Prep Time 15 minutes Cook Time 30 minutes Total Time 45 minutes
Serves 4 servings     adjust servings

An easy one-pan roasted chicken, potatoes and veggies dinner!


  • 4-6 small red potatoes, scrubbed and diced
  • 1 large head broccoli, cut into florets
  • 2 parsnips, peeled and diced
  • 1 tablespoon olive oil
  • 1 teaspoon salt, divided
  • 1/2 teaspoon black pepper, divided
  • 1/4 teaspoon garlic powder
  • 4 6-oz boneless, skinless chicken breasts
  • 1/4 cup plain yogurt (I used Greek yogurt)
  • 1 heaping tablespoon Parmesan cheese
  • 1 teaspoon paprika
  • cooking spray


  1. Preheat oven to 375.
  2. Season potatoes, broccoli and parsnips with olive oil, 3/4 teaspoon salt, 1/4 teaspoon black pepper and garlic powder. Toss and spread around the outside of a large jelly roll pan.
  3. Spray the middle of the pan with cooking spray.
  4. Season chicken breasts with remaining salt and pepper and place in the middle of the baking pan.
  5. In a small bowl, mix together the yogurt, Parmesan cheese and paprika.

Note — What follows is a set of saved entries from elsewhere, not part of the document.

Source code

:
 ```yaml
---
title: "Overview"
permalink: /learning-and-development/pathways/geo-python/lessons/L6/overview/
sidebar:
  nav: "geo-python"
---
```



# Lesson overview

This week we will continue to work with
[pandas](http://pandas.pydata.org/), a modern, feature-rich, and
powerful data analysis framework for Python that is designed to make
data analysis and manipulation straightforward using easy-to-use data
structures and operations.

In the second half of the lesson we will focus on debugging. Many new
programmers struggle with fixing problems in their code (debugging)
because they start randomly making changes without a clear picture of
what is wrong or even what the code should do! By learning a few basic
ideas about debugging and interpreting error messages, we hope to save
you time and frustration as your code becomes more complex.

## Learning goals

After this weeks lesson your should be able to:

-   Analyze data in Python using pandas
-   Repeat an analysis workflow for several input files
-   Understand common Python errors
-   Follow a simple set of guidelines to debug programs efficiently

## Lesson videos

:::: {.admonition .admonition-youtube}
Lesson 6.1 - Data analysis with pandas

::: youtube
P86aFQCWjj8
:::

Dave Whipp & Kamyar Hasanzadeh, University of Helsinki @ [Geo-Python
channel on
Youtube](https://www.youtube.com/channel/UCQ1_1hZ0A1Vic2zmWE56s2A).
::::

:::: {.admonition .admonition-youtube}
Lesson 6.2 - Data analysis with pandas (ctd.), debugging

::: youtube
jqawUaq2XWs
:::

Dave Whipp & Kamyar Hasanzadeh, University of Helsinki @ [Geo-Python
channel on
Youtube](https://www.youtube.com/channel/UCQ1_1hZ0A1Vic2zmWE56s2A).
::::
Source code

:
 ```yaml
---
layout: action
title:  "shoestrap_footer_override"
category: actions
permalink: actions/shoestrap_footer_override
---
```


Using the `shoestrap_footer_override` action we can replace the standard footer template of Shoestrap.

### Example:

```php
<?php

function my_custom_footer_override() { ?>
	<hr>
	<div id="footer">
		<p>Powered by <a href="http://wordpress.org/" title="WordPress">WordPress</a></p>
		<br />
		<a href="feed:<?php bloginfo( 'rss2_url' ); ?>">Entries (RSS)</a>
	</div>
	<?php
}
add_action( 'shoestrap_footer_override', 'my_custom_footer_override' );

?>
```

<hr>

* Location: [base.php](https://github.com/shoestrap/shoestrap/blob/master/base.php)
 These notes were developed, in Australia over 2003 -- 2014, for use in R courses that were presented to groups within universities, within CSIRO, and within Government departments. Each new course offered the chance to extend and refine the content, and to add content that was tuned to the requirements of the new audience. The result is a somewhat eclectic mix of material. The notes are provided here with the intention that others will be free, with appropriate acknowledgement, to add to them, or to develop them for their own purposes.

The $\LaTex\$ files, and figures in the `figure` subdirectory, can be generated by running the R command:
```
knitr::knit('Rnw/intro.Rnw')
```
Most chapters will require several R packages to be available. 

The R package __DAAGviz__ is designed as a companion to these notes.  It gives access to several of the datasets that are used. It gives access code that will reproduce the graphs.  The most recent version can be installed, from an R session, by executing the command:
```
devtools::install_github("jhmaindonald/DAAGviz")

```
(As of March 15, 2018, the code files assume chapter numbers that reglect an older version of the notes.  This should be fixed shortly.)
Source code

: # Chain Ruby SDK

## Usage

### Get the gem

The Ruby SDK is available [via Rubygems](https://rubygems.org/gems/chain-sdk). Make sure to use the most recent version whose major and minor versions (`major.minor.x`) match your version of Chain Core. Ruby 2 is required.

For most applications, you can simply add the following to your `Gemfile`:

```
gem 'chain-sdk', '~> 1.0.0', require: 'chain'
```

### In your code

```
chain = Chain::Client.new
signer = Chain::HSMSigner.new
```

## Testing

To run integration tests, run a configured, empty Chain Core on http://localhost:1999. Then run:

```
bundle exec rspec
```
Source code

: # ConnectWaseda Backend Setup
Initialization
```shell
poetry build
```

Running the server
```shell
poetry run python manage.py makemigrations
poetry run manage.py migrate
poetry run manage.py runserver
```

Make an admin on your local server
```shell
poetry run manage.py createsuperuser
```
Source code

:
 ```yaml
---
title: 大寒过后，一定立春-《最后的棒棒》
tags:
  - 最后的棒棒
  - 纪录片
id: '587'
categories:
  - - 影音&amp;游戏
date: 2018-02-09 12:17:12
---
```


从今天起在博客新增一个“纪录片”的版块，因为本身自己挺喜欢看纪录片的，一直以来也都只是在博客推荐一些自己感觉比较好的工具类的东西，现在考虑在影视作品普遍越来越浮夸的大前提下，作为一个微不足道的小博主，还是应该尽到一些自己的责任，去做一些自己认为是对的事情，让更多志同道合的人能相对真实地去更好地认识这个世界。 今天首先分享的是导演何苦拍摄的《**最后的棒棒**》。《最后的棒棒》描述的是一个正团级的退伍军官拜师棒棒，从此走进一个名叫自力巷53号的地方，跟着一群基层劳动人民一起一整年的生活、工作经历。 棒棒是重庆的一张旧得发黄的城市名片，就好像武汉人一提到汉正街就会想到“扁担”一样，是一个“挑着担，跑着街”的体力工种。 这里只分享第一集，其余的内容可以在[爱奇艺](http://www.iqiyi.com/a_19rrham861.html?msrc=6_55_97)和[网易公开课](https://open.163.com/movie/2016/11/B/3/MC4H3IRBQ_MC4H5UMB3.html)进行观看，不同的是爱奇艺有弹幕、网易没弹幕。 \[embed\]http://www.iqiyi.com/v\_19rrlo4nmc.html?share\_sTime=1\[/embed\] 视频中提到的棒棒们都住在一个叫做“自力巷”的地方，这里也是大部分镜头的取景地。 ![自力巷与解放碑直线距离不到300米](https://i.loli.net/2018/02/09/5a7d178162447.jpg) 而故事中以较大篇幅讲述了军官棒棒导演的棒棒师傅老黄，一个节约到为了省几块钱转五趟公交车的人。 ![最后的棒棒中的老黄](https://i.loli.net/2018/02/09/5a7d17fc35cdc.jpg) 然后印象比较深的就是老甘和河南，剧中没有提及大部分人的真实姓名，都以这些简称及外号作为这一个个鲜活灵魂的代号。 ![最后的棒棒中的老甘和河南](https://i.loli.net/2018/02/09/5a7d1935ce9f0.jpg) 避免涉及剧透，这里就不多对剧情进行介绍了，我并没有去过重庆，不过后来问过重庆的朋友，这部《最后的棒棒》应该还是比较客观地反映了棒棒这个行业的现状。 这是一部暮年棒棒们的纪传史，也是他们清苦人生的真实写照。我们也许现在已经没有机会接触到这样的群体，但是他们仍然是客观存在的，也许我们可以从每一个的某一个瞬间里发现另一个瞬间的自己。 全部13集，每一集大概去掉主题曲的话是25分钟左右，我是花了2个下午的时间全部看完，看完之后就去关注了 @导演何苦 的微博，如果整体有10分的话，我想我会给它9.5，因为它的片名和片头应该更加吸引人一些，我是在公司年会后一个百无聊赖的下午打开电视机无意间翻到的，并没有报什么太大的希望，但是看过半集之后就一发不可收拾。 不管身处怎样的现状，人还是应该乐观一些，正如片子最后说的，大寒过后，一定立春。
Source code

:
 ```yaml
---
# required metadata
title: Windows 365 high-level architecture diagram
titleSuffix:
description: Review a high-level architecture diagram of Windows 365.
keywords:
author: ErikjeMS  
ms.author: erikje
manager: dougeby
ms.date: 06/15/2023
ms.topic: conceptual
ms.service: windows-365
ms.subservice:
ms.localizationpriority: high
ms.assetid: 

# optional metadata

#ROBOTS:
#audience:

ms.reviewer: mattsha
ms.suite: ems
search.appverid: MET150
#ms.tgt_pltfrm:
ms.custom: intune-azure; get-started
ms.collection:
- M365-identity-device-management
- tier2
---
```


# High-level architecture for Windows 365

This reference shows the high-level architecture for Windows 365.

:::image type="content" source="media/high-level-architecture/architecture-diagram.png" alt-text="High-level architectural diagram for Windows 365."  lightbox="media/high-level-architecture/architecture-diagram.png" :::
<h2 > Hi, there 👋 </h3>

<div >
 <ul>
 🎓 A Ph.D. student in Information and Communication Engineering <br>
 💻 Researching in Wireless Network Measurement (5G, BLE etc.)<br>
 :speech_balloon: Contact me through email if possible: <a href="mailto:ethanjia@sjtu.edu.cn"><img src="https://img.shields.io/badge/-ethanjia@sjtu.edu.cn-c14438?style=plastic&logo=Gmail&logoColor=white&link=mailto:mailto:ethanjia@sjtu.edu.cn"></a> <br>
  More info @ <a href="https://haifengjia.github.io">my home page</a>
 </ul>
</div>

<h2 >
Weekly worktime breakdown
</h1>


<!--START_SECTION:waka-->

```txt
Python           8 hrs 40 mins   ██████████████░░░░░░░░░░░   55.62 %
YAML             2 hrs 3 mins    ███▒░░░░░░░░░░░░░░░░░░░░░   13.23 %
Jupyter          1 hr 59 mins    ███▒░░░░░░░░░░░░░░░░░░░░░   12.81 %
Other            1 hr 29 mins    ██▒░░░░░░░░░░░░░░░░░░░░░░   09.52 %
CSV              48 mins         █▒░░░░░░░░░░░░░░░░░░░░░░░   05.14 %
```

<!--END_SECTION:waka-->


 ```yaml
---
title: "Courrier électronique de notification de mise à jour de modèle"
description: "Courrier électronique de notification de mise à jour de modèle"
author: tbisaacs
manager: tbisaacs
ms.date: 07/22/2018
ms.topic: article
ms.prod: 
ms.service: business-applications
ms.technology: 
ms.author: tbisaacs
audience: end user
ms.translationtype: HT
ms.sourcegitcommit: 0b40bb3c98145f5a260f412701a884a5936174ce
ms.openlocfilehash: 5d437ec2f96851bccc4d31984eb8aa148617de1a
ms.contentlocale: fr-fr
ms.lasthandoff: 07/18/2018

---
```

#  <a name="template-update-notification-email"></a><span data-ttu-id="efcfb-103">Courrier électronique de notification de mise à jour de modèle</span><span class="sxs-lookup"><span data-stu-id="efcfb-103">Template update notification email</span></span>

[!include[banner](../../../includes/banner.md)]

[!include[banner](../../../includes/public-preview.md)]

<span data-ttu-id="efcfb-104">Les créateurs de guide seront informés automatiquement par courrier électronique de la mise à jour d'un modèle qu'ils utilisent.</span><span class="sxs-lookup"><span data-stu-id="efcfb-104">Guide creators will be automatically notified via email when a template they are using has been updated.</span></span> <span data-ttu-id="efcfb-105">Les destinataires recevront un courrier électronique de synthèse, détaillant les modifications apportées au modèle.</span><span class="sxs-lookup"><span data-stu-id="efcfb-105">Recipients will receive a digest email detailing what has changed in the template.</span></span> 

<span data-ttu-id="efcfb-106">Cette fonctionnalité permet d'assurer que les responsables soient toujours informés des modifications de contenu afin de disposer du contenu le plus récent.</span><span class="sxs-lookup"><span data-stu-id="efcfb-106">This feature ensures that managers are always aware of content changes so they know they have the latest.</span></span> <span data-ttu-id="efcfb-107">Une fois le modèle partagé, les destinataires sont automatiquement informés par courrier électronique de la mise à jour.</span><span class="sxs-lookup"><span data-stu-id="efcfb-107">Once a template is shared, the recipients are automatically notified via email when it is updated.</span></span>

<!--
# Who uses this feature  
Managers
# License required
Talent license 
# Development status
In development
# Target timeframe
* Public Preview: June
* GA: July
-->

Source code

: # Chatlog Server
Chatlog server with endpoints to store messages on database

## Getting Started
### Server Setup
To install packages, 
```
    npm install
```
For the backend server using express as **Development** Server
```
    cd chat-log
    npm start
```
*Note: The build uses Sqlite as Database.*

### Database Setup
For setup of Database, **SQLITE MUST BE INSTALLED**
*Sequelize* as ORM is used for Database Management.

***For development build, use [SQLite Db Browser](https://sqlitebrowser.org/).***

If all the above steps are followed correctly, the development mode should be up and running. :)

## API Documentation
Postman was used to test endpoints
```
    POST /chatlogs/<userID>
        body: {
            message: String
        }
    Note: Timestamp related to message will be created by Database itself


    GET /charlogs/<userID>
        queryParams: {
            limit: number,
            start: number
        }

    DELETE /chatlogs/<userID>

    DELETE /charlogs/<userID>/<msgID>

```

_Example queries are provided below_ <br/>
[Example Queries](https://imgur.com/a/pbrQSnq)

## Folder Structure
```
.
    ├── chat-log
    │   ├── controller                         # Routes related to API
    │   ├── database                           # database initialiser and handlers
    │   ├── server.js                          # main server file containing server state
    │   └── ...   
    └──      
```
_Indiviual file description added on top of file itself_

Slather the top of the chicken breasts with the yogurt mixture.
  6. Put the pan in the oven and bake for 30-40 minutes, until chicken is done.
  7. Serve and enjoy!

Recipe Notes

You can switch up the types of potato and veggies you use for this dish. Just make sure everything is properly sized and roasts in the same amount of time.